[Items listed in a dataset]
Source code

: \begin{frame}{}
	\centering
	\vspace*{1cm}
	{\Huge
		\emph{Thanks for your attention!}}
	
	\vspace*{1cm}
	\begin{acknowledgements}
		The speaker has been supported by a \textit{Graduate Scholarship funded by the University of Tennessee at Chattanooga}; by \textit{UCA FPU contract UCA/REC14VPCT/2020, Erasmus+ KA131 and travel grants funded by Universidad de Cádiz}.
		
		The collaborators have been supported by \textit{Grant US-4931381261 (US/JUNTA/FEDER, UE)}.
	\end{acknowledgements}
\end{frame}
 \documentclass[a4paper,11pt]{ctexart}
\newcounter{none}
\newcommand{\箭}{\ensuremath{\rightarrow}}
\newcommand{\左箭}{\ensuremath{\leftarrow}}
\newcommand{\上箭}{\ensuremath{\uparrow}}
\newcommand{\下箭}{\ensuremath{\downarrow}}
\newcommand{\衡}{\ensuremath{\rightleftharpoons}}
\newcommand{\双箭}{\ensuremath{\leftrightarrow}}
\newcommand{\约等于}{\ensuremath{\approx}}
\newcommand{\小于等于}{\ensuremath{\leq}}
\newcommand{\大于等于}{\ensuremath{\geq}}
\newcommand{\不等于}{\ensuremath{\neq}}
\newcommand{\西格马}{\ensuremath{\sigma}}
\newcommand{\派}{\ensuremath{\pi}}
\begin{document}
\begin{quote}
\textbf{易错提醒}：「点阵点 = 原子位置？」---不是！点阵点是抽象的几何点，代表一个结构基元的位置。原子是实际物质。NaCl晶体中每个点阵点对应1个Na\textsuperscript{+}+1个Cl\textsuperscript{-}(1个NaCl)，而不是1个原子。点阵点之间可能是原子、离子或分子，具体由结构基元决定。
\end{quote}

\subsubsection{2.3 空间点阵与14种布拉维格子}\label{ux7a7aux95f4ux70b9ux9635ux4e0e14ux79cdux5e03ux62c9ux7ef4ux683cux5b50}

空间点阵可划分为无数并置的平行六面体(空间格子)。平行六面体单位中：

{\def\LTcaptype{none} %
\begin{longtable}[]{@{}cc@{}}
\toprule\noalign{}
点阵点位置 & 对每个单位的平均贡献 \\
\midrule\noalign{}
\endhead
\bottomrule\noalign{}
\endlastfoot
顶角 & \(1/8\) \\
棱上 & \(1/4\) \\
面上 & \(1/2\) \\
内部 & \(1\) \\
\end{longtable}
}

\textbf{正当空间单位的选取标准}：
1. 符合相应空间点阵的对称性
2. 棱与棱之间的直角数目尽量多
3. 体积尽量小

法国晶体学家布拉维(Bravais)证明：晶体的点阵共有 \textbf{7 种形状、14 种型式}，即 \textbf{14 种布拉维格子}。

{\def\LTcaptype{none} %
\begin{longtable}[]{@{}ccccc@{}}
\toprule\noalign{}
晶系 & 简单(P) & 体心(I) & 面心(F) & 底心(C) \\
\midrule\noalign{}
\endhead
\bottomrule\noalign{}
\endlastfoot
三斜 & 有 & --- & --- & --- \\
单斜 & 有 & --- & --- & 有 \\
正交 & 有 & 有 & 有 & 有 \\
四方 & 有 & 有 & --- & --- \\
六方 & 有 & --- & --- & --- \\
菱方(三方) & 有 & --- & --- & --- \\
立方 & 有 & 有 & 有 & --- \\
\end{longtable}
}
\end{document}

...

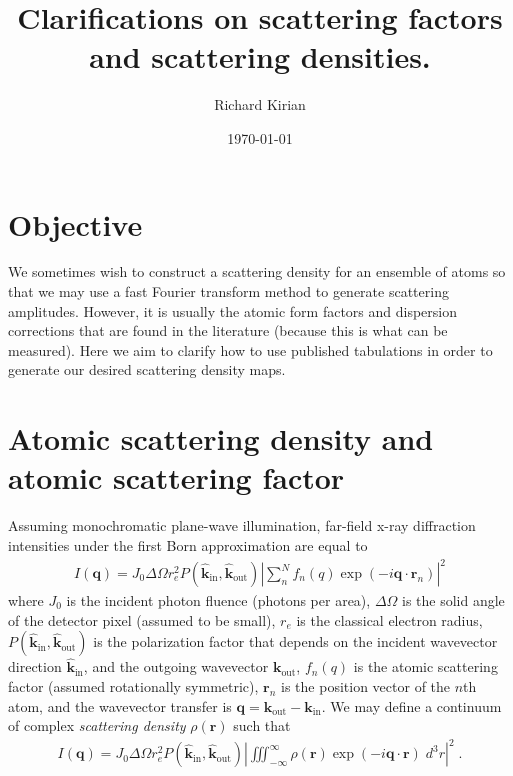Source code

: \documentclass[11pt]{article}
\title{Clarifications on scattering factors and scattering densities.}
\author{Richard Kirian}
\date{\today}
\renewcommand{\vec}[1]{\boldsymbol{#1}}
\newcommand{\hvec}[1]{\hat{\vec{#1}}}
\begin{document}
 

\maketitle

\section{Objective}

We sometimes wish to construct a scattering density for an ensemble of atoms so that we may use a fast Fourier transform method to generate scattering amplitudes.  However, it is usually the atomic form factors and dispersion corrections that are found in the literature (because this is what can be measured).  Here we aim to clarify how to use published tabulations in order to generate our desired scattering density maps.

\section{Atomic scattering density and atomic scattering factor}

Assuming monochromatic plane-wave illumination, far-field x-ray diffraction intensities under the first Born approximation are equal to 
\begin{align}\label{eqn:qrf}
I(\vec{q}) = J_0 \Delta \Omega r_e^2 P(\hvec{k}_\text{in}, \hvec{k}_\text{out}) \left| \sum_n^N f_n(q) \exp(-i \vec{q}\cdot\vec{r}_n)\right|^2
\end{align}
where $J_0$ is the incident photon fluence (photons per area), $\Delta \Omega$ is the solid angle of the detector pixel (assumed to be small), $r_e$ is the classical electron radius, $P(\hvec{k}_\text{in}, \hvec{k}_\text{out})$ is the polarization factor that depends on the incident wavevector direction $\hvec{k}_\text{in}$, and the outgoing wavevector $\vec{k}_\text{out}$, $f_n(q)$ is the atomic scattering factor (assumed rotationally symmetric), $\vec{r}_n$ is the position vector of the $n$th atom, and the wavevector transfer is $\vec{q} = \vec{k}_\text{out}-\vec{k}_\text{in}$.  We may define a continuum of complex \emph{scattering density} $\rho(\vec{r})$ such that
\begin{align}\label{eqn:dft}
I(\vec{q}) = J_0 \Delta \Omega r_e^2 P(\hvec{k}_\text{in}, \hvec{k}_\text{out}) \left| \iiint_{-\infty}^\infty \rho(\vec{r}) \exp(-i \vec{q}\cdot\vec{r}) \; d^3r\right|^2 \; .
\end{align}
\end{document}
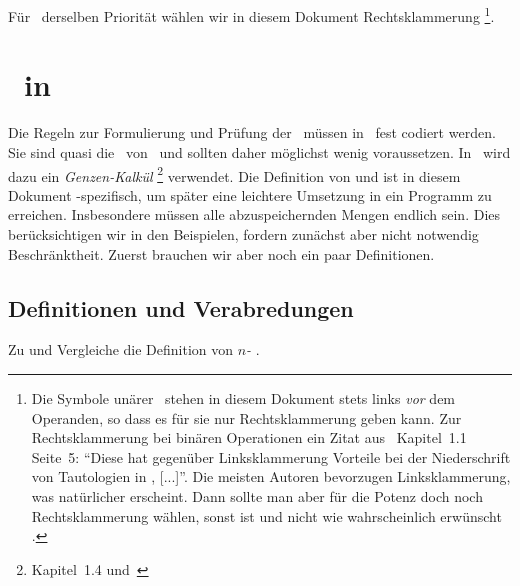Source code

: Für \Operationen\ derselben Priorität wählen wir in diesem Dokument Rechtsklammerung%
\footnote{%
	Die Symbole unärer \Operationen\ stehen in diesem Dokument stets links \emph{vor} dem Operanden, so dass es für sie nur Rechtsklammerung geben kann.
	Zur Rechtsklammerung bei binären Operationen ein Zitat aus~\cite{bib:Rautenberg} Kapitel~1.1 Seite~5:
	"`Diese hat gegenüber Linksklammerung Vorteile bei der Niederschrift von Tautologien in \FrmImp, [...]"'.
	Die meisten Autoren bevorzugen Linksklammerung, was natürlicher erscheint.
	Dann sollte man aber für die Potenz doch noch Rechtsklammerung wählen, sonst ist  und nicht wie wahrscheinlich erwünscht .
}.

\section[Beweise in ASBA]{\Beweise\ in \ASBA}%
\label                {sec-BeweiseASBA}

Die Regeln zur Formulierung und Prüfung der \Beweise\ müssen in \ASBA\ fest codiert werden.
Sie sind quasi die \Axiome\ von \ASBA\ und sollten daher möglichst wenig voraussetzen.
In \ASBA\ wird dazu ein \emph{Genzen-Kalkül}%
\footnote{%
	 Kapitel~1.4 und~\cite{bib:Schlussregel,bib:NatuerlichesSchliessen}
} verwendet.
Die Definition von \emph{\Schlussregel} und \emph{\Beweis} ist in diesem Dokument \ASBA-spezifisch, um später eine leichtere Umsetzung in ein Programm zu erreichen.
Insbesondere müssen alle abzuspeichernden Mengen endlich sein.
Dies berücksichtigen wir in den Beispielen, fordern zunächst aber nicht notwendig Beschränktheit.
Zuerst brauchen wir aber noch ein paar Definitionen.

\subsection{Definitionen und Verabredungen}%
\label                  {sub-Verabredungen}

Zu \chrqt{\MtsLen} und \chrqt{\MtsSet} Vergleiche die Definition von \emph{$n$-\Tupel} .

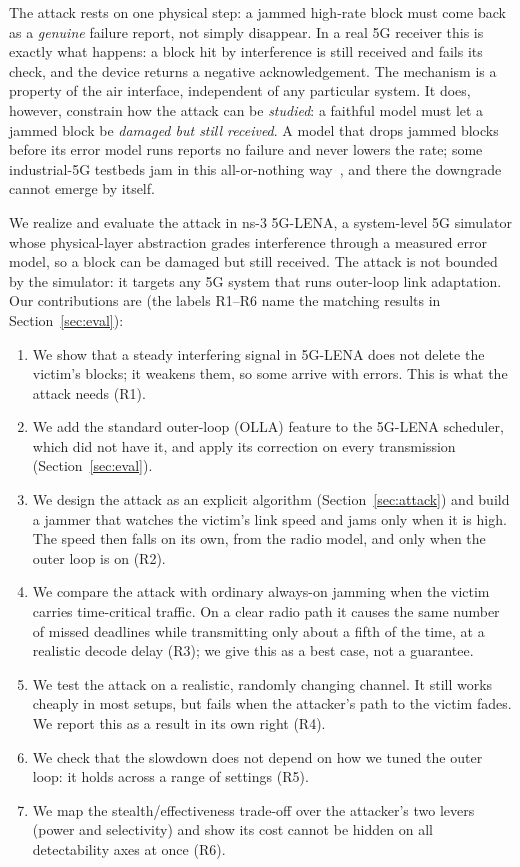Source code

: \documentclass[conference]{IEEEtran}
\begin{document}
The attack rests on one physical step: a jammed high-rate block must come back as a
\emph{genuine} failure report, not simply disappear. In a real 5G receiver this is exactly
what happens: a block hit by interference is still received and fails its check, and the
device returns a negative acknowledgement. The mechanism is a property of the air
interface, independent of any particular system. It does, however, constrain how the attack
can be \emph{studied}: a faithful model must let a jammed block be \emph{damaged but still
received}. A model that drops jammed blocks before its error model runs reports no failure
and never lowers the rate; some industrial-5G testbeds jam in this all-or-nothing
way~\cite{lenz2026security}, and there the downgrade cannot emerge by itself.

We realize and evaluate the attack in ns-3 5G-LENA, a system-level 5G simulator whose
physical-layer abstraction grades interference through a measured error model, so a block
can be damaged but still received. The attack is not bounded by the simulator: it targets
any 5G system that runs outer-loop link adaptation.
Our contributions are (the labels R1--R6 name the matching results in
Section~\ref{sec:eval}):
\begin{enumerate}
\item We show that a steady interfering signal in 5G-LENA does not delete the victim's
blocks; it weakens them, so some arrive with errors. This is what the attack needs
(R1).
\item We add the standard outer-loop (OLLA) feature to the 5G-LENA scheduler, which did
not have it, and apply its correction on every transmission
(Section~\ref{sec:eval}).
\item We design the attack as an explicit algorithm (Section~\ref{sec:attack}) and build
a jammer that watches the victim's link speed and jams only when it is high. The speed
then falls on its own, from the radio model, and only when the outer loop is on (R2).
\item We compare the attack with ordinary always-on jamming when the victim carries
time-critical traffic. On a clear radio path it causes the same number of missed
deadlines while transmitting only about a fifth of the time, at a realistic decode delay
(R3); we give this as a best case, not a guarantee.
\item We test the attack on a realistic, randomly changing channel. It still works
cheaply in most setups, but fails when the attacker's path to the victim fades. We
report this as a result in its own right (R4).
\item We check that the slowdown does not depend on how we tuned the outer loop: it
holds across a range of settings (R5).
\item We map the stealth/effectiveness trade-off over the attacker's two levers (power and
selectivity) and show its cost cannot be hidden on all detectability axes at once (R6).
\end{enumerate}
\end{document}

...

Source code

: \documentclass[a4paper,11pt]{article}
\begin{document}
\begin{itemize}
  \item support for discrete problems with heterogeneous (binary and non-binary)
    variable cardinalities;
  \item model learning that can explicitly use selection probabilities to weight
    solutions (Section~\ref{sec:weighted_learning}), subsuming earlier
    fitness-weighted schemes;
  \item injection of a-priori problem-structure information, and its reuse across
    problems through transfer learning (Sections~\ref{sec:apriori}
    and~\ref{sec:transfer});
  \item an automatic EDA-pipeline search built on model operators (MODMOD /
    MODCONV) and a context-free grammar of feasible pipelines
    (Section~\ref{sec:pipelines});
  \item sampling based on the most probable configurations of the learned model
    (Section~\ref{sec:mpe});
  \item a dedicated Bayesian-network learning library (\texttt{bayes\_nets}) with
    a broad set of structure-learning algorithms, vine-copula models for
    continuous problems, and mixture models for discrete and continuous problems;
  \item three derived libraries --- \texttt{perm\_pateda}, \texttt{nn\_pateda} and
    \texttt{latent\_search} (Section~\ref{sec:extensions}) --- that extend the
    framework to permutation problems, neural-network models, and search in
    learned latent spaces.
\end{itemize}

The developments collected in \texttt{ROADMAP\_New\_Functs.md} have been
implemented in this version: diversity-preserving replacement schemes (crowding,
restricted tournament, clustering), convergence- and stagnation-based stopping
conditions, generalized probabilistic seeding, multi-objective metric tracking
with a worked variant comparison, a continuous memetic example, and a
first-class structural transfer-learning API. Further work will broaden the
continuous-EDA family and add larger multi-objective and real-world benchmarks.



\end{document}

ACTIVITY
Answer with one number only, the count of lines in the entries above that hold the string "Definitionen".

ANSWER BELOW
2